Australian tech startup Squixa has released the second version of its cloud-based website acceleration platform, having recently completed a funding round.
Squixa’s cloud-based SaaS (software as a service) web acceleration platform reduces the size of web pages, optimises page code, and manages content delivery for a flat monthly fee per host.
Websites on the platform are served from 168 locations globally through content delivery networks run by Amazon, EdgeCast, OnApp and Highwinds. This means websites are always served from a location close to the end user.
The company claims to have attracted 70 high-profile customers, including NRMA, nib, Lorna Jane and Temple & Webster.
Squixa chief executive Stewart McGrath told StartupSmart the latest version of the software adds some important new features.
“We’ve been in business two-and-a-half years, and in that time we’ve been focusing on adding features and capabilities that weren’t in version one. For customers, that means faster websites and more flexibility to achieve their goals.
“It’s a major advancement. The underpinning structure has been shuffled around. We’ve added new modules, including support for Varnish web servers and LUA scripting capabilities, which is something tech folks will be excited about.”
McGrath says another growth opportunity, with Google punishing the search rankings of websites that don’t use SSL, is that all content served from Squixa’s platform is automatically served with SSL.
“We can help any customer move to SSL, giving them an instant SEO boost,” McGrath says.
“We’ve grown and bought on new tech people, but kept the same mantra of doing everything to simplify the lives of website owners. Being a website owner is a challenge for a myriad of reasons, including conflicting options and demands for content and speed.”

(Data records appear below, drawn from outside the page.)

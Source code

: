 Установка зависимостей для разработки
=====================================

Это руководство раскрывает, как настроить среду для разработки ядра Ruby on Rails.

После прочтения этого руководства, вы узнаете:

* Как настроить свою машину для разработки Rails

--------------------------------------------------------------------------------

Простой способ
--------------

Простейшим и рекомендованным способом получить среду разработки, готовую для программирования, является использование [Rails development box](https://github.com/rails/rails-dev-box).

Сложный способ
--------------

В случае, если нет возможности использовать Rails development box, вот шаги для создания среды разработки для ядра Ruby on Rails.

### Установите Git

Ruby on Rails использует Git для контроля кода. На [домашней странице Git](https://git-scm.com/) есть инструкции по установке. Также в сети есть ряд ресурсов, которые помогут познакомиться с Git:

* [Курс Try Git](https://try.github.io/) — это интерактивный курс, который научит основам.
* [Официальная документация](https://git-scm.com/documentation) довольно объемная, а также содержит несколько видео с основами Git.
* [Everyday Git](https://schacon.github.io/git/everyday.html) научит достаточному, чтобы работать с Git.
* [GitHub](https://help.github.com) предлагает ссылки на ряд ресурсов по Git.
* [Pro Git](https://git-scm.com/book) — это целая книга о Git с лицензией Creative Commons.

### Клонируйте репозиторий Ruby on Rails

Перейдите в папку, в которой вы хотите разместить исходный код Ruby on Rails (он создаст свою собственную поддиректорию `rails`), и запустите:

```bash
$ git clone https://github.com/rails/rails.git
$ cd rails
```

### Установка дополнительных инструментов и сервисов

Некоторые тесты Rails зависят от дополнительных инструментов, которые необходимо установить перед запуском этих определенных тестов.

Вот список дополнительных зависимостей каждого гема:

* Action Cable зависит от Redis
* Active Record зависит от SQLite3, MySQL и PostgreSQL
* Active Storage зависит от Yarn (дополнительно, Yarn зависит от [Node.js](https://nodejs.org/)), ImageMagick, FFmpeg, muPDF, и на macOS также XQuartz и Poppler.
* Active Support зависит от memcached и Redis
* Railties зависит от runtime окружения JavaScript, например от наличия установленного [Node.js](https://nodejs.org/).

Squixa was originally founded in 2012 by McGrath and fellow former GraysOnline executive Daniel Bartholomew. In July of last year, StartupSmart reported it was pursuing a funding round.
“We closed another small round of funding since then. Existing investors who saw the promise came back in, and we added new investors too.”
McGrath says while international expansion is in the pipeline, there are still large opportunities to be had in the Australian market.
“The Australian market is an interesting space. There are a lot of Australian websites that can use a little help, especially with a competitive international market.
“There are some Australian sites serving Australian customers, some Australian sites serving international customers, and some overseas sites being run from Australia.”